### Material supplied
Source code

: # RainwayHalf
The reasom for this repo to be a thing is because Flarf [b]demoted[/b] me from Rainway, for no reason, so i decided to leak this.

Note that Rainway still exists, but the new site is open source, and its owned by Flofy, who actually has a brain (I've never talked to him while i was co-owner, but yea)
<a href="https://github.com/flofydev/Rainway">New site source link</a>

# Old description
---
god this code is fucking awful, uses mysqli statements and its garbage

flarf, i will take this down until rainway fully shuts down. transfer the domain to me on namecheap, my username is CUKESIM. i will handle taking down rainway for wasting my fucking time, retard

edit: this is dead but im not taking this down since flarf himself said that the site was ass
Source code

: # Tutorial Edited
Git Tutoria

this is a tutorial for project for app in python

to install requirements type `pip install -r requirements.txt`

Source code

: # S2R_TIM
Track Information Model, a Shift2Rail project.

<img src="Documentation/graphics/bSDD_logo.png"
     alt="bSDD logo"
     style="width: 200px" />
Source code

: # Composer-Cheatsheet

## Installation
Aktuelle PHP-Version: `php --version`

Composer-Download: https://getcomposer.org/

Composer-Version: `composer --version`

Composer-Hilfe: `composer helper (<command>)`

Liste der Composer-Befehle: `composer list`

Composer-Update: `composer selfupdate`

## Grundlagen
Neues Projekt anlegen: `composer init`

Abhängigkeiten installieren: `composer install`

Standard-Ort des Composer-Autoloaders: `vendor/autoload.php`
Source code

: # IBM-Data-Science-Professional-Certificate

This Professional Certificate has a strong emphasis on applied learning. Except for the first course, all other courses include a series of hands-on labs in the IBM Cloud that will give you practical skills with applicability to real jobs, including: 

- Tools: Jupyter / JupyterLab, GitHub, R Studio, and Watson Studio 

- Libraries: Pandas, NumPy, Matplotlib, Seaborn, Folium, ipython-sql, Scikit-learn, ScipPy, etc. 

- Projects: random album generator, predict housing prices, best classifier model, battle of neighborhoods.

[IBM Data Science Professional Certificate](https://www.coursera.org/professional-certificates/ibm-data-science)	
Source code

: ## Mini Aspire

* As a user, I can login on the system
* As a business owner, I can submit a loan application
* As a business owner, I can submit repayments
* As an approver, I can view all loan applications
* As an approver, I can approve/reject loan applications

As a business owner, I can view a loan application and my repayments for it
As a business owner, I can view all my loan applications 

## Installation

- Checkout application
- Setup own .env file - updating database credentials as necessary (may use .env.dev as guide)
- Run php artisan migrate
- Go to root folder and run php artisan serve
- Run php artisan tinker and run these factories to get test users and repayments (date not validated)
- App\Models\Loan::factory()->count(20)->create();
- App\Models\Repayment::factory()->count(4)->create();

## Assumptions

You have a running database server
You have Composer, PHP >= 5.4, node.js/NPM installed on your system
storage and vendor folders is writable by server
######
Extract exactly and only the lines above from the line containing "- Checkout application" through the line containing "You have a running database server", both end lines included.

### Exercise response
- Checkout application
- Setup own .env file - updating database credentials as necessary (may use .env.dev as guide)
- Run php artisan migrate
- Go to root folder and run php artisan serve
- Run php artisan tinker and run these factories to get test users and repayments (date not validated)
- App\Models\Loan::factory()->count(20)->create();
- App\Models\Repayment::factory()->count(4)->create();

## Assumptions

You have a running database server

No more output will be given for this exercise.